__Exercise objective__.
This exercise calls for the data below to be retyped exactly, minus any images.

__Source data__.
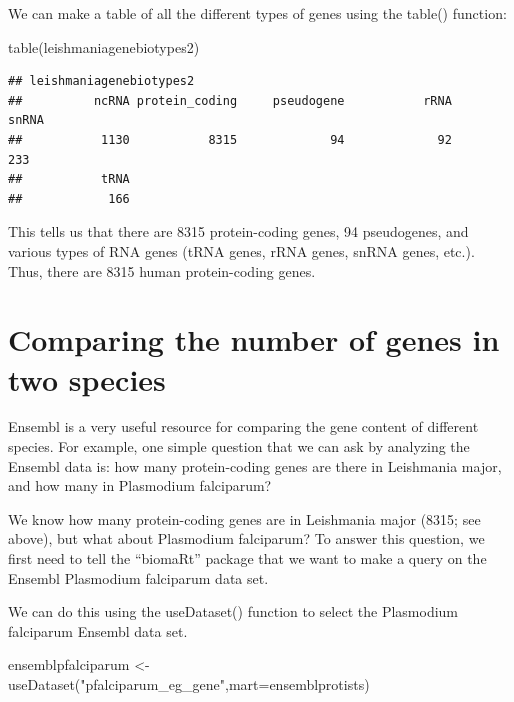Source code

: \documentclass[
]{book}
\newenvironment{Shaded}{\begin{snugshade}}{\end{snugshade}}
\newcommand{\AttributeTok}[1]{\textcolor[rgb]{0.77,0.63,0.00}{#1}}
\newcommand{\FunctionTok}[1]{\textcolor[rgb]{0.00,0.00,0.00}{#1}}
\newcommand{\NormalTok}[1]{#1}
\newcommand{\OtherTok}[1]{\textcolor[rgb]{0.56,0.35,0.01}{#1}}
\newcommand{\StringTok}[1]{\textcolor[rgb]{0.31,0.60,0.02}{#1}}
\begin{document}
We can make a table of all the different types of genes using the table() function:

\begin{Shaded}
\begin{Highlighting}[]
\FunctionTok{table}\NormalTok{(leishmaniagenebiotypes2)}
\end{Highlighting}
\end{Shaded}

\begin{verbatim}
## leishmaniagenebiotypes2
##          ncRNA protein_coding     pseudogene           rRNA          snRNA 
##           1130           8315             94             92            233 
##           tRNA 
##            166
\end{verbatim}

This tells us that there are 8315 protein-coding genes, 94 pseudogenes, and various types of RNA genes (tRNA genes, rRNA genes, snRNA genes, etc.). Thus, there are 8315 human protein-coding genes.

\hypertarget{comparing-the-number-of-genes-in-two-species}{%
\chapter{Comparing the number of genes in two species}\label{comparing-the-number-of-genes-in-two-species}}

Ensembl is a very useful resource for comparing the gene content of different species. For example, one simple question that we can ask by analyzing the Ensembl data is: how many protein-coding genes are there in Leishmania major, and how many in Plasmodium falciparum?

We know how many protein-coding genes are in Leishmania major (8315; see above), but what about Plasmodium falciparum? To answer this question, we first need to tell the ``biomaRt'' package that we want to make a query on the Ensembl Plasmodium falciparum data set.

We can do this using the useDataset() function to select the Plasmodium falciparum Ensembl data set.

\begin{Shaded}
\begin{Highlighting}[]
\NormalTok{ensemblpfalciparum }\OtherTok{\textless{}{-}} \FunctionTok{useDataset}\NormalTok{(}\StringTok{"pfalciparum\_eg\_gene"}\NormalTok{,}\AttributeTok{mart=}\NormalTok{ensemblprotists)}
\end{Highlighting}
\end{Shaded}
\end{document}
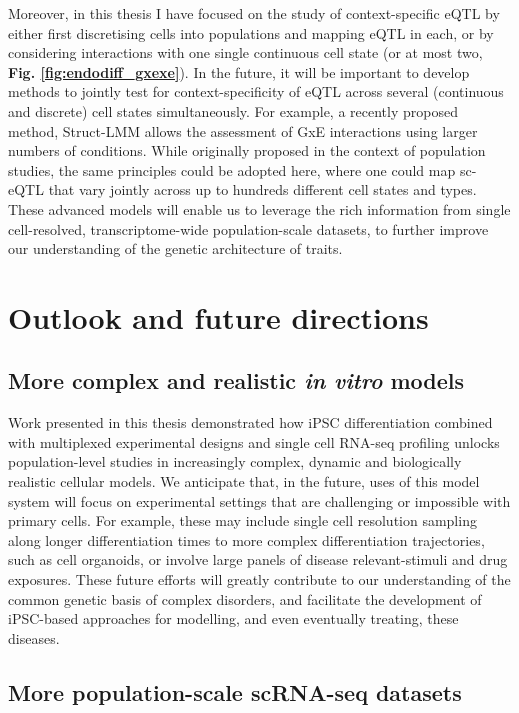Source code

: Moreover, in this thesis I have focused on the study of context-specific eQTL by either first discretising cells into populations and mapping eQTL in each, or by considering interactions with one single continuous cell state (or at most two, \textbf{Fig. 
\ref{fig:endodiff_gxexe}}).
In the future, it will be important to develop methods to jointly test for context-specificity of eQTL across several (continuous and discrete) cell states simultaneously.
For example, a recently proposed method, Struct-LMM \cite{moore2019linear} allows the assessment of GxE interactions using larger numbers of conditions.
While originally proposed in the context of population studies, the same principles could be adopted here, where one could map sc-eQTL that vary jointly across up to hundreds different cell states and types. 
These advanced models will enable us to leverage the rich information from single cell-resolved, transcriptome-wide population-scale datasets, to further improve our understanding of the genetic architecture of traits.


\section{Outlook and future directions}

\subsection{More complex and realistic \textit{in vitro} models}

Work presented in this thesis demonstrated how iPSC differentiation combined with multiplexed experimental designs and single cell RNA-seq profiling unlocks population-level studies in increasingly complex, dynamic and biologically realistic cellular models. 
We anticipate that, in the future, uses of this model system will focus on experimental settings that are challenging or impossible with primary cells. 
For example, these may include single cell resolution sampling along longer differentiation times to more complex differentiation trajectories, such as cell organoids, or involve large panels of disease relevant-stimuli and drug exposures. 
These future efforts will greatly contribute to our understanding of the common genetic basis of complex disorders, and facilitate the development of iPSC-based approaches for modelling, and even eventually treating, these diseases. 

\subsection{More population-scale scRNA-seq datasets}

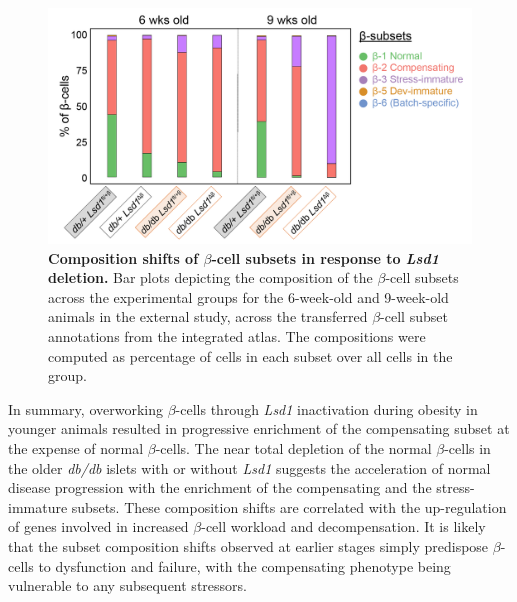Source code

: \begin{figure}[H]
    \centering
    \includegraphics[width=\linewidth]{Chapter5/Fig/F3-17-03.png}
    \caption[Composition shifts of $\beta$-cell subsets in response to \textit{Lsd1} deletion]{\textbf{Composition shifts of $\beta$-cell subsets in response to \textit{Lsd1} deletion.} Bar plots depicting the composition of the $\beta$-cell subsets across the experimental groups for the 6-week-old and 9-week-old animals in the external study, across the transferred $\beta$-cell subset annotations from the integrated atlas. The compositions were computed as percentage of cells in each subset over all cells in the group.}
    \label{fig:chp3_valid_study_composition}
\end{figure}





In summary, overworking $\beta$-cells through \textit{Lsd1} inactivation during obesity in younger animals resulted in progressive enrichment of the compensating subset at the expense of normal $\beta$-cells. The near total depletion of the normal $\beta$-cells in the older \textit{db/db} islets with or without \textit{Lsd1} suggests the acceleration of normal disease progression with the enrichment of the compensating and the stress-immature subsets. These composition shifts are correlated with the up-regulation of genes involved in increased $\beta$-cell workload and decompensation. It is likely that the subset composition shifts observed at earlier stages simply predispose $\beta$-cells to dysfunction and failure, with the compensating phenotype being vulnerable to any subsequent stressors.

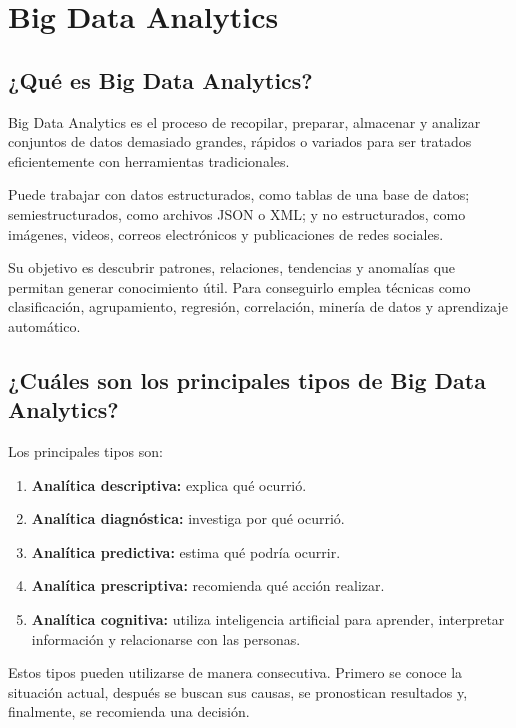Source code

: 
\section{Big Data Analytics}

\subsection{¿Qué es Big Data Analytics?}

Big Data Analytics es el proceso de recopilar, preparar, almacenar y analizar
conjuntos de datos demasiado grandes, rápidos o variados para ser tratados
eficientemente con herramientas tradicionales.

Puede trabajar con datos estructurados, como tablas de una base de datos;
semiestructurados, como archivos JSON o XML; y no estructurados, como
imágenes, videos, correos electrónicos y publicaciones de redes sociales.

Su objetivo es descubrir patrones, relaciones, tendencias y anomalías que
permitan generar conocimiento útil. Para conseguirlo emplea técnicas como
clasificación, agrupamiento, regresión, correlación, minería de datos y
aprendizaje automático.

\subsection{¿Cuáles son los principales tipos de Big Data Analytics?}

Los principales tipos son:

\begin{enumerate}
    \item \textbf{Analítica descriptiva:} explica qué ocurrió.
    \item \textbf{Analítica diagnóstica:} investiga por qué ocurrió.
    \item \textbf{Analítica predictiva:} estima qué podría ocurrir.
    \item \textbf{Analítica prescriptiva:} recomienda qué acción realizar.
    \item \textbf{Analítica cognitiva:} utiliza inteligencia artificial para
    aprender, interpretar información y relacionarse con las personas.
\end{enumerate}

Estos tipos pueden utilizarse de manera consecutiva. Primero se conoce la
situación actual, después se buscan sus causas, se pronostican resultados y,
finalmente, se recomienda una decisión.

__Solution for this problem__.
Source code

: \documentclass[
]{book}
\newenvironment{Shaded}{\begin{snugshade}}{\end{snugshade}}
\newcommand{\AttributeTok}[1]{\textcolor[rgb]{0.77,0.63,0.00}{#1}}
\newcommand{\FunctionTok}[1]{\textcolor[rgb]{0.00,0.00,0.00}{#1}}
\newcommand{\NormalTok}[1]{#1}
\newcommand{\OtherTok}[1]{\textcolor[rgb]{0.56,0.35,0.01}{#1}}
\newcommand{\StringTok}[1]{\textcolor[rgb]{0.31,0.60,0.02}{#1}}
\begin{document}
We can make a table of all the different types of genes using the table() function:

\begin{Shaded}
\begin{Highlighting}[]
\FunctionTok{table}\NormalTok{(leishmaniagenebiotypes2)}
\end{Highlighting}
\end{Shaded}

\begin{verbatim}
## leishmaniagenebiotypes2
##          ncRNA protein_coding     pseudogene           rRNA          snRNA 
##           1130           8315             94             92            233 
##           tRNA 
##            166
\end{verbatim}

This tells us that there are 8315 protein-coding genes, 94 pseudogenes, and various types of RNA genes (tRNA genes, rRNA genes, snRNA genes, etc.). Thus, there are 8315 human protein-coding genes.

\hypertarget{comparing-the-number-of-genes-in-two-species}{%
\chapter{Comparing the number of genes in two species}\label{comparing-the-number-of-genes-in-two-species}}

Ensembl is a very useful resource for comparing the gene content of different species. For example, one simple question that we can ask by analyzing the Ensembl data is: how many protein-coding genes are there in Leishmania major, and how many in Plasmodium falciparum?

We know how many protein-coding genes are in Leishmania major (8315; see above), but what about Plasmodium falciparum? To answer this question, we first need to tell the ``biomaRt'' package that we want to make a query on the Ensembl Plasmodium falciparum data set.

We can do this using the useDataset() function to select the Plasmodium falciparum Ensembl data set.

\begin{Shaded}
\begin{Highlighting}[]
\NormalTok{ensemblpfalciparum }\OtherTok{\textless{}{-}} \FunctionTok{useDataset}\NormalTok{(}\StringTok{"pfalciparum\_eg\_gene"}\NormalTok{,}\AttributeTok{mart=}\NormalTok{ensemblprotists)}
\end{Highlighting}
\end{Shaded}
\end{document}
Source code

: Moreover, in this thesis I have focused on the study of context-specific eQTL by either first discretising cells into populations and mapping eQTL in each, or by considering interactions with one single continuous cell state (or at most two, \textbf{Fig. 
\ref{fig:endodiff_gxexe}}).
In the future, it will be important to develop methods to jointly test for context-specificity of eQTL across several (continuous and discrete) cell states simultaneously.
For example, a recently proposed method, Struct-LMM \cite{moore2019linear} allows the assessment of GxE interactions using larger numbers of conditions.
While originally proposed in the context of population studies, the same principles could be adopted here, where one could map sc-eQTL that vary jointly across up to hundreds different cell states and types. 
These advanced models will enable us to leverage the rich information from single cell-resolved, transcriptome-wide population-scale datasets, to further improve our understanding of the genetic architecture of traits.


\section{Outlook and future directions}

\subsection{More complex and realistic \textit{in vitro} models}

Work presented in this thesis demonstrated how iPSC differentiation combined with multiplexed experimental designs and single cell RNA-seq profiling unlocks population-level studies in increasingly complex, dynamic and biologically realistic cellular models. 
We anticipate that, in the future, uses of this model system will focus on experimental settings that are challenging or impossible with primary cells. 
For example, these may include single cell resolution sampling along longer differentiation times to more complex differentiation trajectories, such as cell organoids, or involve large panels of disease relevant-stimuli and drug exposures. 
These future efforts will greatly contribute to our understanding of the common genetic basis of complex disorders, and facilitate the development of iPSC-based approaches for modelling, and even eventually treating, these diseases. 

\subsection{More population-scale scRNA-seq datasets}

Source code

: \begin{figure}[H]
    \centering
    \includegraphics[width=\linewidth]{Chapter5/Fig/F3-17-03.png}
    \caption[Composition shifts of $\beta$-cell subsets in response to \textit{Lsd1} deletion]{\textbf{Composition shifts of $\beta$-cell subsets in response to \textit{Lsd1} deletion.} Bar plots depicting the composition of the $\beta$-cell subsets across the experimental groups for the 6-week-old and 9-week-old animals in the external study, across the transferred $\beta$-cell subset annotations from the integrated atlas. The compositions were computed as percentage of cells in each subset over all cells in the group.}
    \label{fig:chp3_valid_study_composition}
\end{figure}





In summary, overworking $\beta$-cells through \textit{Lsd1} inactivation during obesity in younger animals resulted in progressive enrichment of the compensating subset at the expense of normal $\beta$-cells. The near total depletion of the normal $\beta$-cells in the older \textit{db/db} islets with or without \textit{Lsd1} suggests the acceleration of normal disease progression with the enrichment of the compensating and the stress-immature subsets. These composition shifts are correlated with the up-regulation of genes involved in increased $\beta$-cell workload and decompensation. It is likely that the subset composition shifts observed at earlier stages simply predispose $\beta$-cells to dysfunction and failure, with the compensating phenotype being vulnerable to any subsequent stressors.

Source code

: 
\section{Big Data Analytics}

\subsection{¿Qué es Big Data Analytics?}

Big Data Analytics es el proceso de recopilar, preparar, almacenar y analizar
conjuntos de datos demasiado grandes, rápidos o variados para ser tratados
eficientemente con herramientas tradicionales.

Puede trabajar con datos estructurados, como tablas de una base de datos;
semiestructurados, como archivos JSON o XML; y no estructurados, como
imágenes, videos, correos electrónicos y publicaciones de redes sociales.

Su objetivo es descubrir patrones, relaciones, tendencias y anomalías que
permitan generar conocimiento útil. Para conseguirlo emplea técnicas como
clasificación, agrupamiento, regresión, correlación, minería de datos y
aprendizaje automático.

\subsection{¿Cuáles son los principales tipos de Big Data Analytics?}

Los principales tipos son:

\begin{enumerate}
    \item \textbf{Analítica descriptiva:} explica qué ocurrió.
    \item \textbf{Analítica diagnóstica:} investiga por qué ocurrió.
    \item \textbf{Analítica predictiva:} estima qué podría ocurrir.
    \item \textbf{Analítica prescriptiva:} recomienda qué acción realizar.
    \item \textbf{Analítica cognitiva:} utiliza inteligencia artificial para
    aprender, interpretar información y relacionarse con las personas.
\end{enumerate}

Estos tipos pueden utilizarse de manera consecutiva. Primero se conoce la
situación actual, después se buscan sus causas, se pronostican resultados y,
finalmente, se recomienda una decisión.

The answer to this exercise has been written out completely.